In addition, according to the present invention, the thickness of the
cement or adhesive 4 is predetermined to be less than 0.01 mm (10 microns)
and the thickness of the spacer 2 is predetermined to be greater than
about ten times the thickness of the cement or adhesive 4. Further, spacer
2 is of a predetermined width which is in the range of 5-20 times the
thickness of the spacer 2. Therefore, in this embodiment, each spacer 2
has a thickness of about 0.125 mm and has a width of about 1.0 mm. Each
spacer 2 is connected to both plates 1a and 1b by the cement or adhesive 4
which is made of a nickel soldering flux having a high strength of
connection with respect to the thinness of the layer. The cement 4 has a
thickness of substantially 0.005 mm (5 microns). Due to the connection of
both plates 1a and 1b by the thin layer of cement, flow of the cement 4
from between spacer 2 and the plates, into the fluid passage 10a, 10b is
prevented. Thereby, a reduction in the gap between both plates is obtained
and the width of the spacer 2 is kept small.

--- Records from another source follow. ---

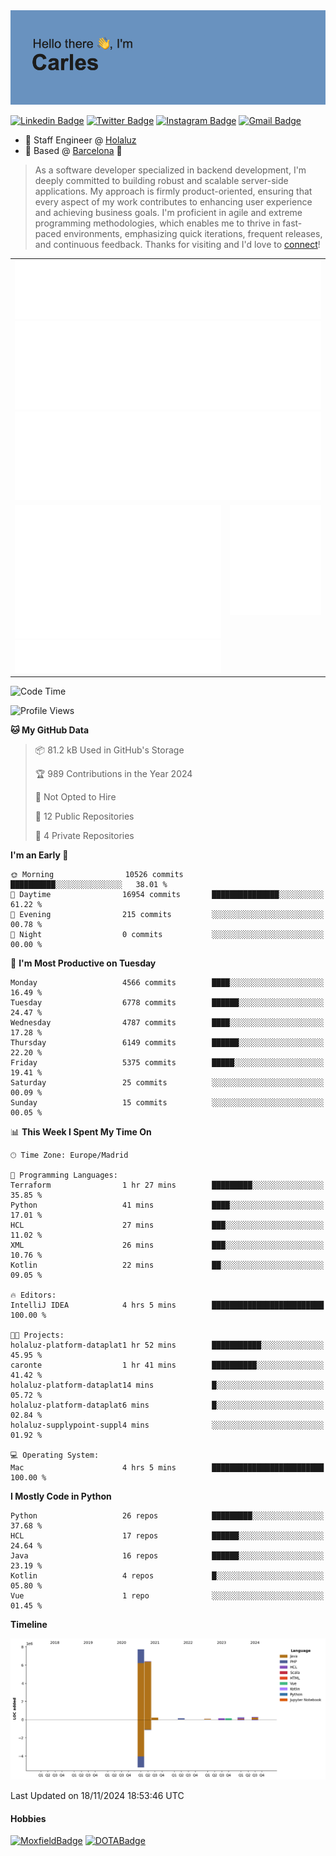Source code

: <img src="header.png" alt="header">

[![Linkedin Badge](https://img.shields.io/badge/-cdespona-blue?style=flat&logo=Linkedin&logoColor=white&link=https://www.linkedin.com/in/carles-david-espona-casas-56219b11/)](https://www.linkedin.com/in/carles-david-espona-casas-56219b11/)
[![Twitter Badge](https://img.shields.io/badge/-@__cdespona-1ca0f1?style=flat&labelColor=1ca0f1&logo=twitter&logoColor=white&link=https://twitter.com/CDEspona)](https://twitter.com/CDEspona)
[![Instagram Badge](https://img.shields.io/badge/-@__cdespona-purple?style=flat&logo=instagram&logoColor=white&link=https://www.instagram.com/cdespona/)](https://www.instagram.com/cdespona/)
[![Gmail Badge](https://img.shields.io/badge/-cdespona-c14438?style=flat&logo=Gmail&logoColor=white&link=mailto:cdespona@gmail.com)](mailto:cdespona@gmail.com)

* 🔭 Staff Engineer @ [Holaluz](https://holaluz.com)
* 🏡 Based @ [Barcelona](https://www.google.es/maps/place/Barcelona) 💜

> As a software developer specialized in backend development, I'm deeply committed to building robust and scalable server-side applications. My approach is firmly product-oriented, ensuring that every aspect of my work contributes to enhancing user experience and achieving business goals. I'm proficient in agile and extreme programming methodologies, which enables me to thrive in fast-paced environments, emphasizing quick iterations, frequent releases, and continuous feedback. Thanks for visiting and I'd love to [connect](https://www.linkedin.com/in/carles-david-espona-casas-56219b11/)!

<table style="border-collapse: collapse; border: none;"> 
  <tbody>
  <tr style="border: none;">
    <td colspan="2" style="border: none; vertical-align: top;">
      <img src="summary.svg" alt="summary">
      <img src="activity-community.svg" alt="act-comm">
      <img src="repositories.svg" alt="repo">
    </td>
  </tr>
  <tr>
    <td style="border: none; vertical-align: top;">
      <img src="metrics.plugin.isocalendar.fullyear.svg" alt="calendar">
      <img src="topics.svg" alt="topics">
    </td>
    <td style="border: none; vertical-align: top;">
      <img src="achievements.svg" alt="achievements">
    </td>
  </tr>
  </tbody>
</table>

<!--START_SECTION:waka-->
![Code Time](http://img.shields.io/badge/Code%20Time-245%20hrs%2016%20mins-blue)

![Profile Views](http://img.shields.io/badge/Profile%20Views-0-blue)

**🐱 My GitHub Data** 

> 📦 81.2 kB Used in GitHub's Storage 
 > 
> 🏆 989 Contributions in the Year 2024
 > 
> 🚫 Not Opted to Hire
 > 
> 📜 12 Public Repositories 
 > 
> 🔑 4 Private Repositories 
 > 
**I'm an Early 🐤** 

```text
🌞 Morning                10526 commits       ██████████░░░░░░░░░░░░░░░   38.01 % 
🌆 Daytime                16954 commits       ███████████████░░░░░░░░░░   61.22 % 
🌃 Evening                215 commits         ░░░░░░░░░░░░░░░░░░░░░░░░░   00.78 % 
🌙 Night                  0 commits           ░░░░░░░░░░░░░░░░░░░░░░░░░   00.00 % 
```
📅 **I'm Most Productive on Tuesday** 

```text
Monday                   4566 commits        ████░░░░░░░░░░░░░░░░░░░░░   16.49 % 
Tuesday                  6778 commits        ██████░░░░░░░░░░░░░░░░░░░   24.47 % 
Wednesday                4787 commits        ████░░░░░░░░░░░░░░░░░░░░░   17.28 % 
Thursday                 6149 commits        ██████░░░░░░░░░░░░░░░░░░░   22.20 % 
Friday                   5375 commits        █████░░░░░░░░░░░░░░░░░░░░   19.41 % 
Saturday                 25 commits          ░░░░░░░░░░░░░░░░░░░░░░░░░   00.09 % 
Sunday                   15 commits          ░░░░░░░░░░░░░░░░░░░░░░░░░   00.05 % 
```


📊 **This Week I Spent My Time On** 

```text
🕑︎ Time Zone: Europe/Madrid

💬 Programming Languages: 
Terraform                1 hr 27 mins        █████████░░░░░░░░░░░░░░░░   35.85 % 
Python                   41 mins             ████░░░░░░░░░░░░░░░░░░░░░   17.01 % 
HCL                      27 mins             ███░░░░░░░░░░░░░░░░░░░░░░   11.02 % 
XML                      26 mins             ███░░░░░░░░░░░░░░░░░░░░░░   10.76 % 
Kotlin                   22 mins             ██░░░░░░░░░░░░░░░░░░░░░░░   09.05 % 

🔥 Editors: 
IntelliJ IDEA            4 hrs 5 mins        █████████████████████████   100.00 % 

🐱‍💻 Projects: 
holaluz-platform-dataplat1 hr 52 mins        ███████████░░░░░░░░░░░░░░   45.95 % 
caronte                  1 hr 41 mins        ██████████░░░░░░░░░░░░░░░   41.42 % 
holaluz-platform-dataplat14 mins             █░░░░░░░░░░░░░░░░░░░░░░░░   05.72 % 
holaluz-platform-dataplat6 mins              █░░░░░░░░░░░░░░░░░░░░░░░░   02.84 % 
holaluz-supplypoint-suppl4 mins              ░░░░░░░░░░░░░░░░░░░░░░░░░   01.92 % 

💻 Operating System: 
Mac                      4 hrs 5 mins        █████████████████████████   100.00 % 
```

**I Mostly Code in Python** 

```text
Python                   26 repos            █████████░░░░░░░░░░░░░░░░   37.68 % 
HCL                      17 repos            ██████░░░░░░░░░░░░░░░░░░░   24.64 % 
Java                     16 repos            ██████░░░░░░░░░░░░░░░░░░░   23.19 % 
Kotlin                   4 repos             █░░░░░░░░░░░░░░░░░░░░░░░░   05.80 % 
Vue                      1 repo              ░░░░░░░░░░░░░░░░░░░░░░░░░   01.45 % 
```



**Timeline**

![Lines of Code chart](https://raw.githubusercontent.com/cdespona/cdespona/main/assets/bar_graph.png)


 Last Updated on 18/11/2024 18:53:46 UTC
<!--END_SECTION:waka-->

#### Hobbies
[![MoxfieldBadge](https://img.shields.io/badge/MTG%20Commander-Cdespona-8A2BE2)](https://www.moxfield.com/users/Cdespona)
[![DOTABadge](https://img.shields.io/badge/DOTA2-GRV-red)](https://es.dotabuff.com/players/63807915)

Accordingly, loss of heat
transferred in the axial direction of the spacer is reduced due to small
sectional area of the spacer and the efficiency of the heat exchange is
improved.
The principles, preferred embodiments and modes of operation of the present
invention have been described in the foregoing application. The invention
which is intended to be protected herein should not, however, be construed
as limited to the particular forms disclosed, as these are to be regarded
as illustrative rather than restrictive. Variations and changes may be
made by those skilled in the art without departing from the spirit of the
present invention. Accordingly, the foregoing detailed description should
be considered exemplary in nature and not limited to the scope and spirit
of the invention as set forth in the appended claims.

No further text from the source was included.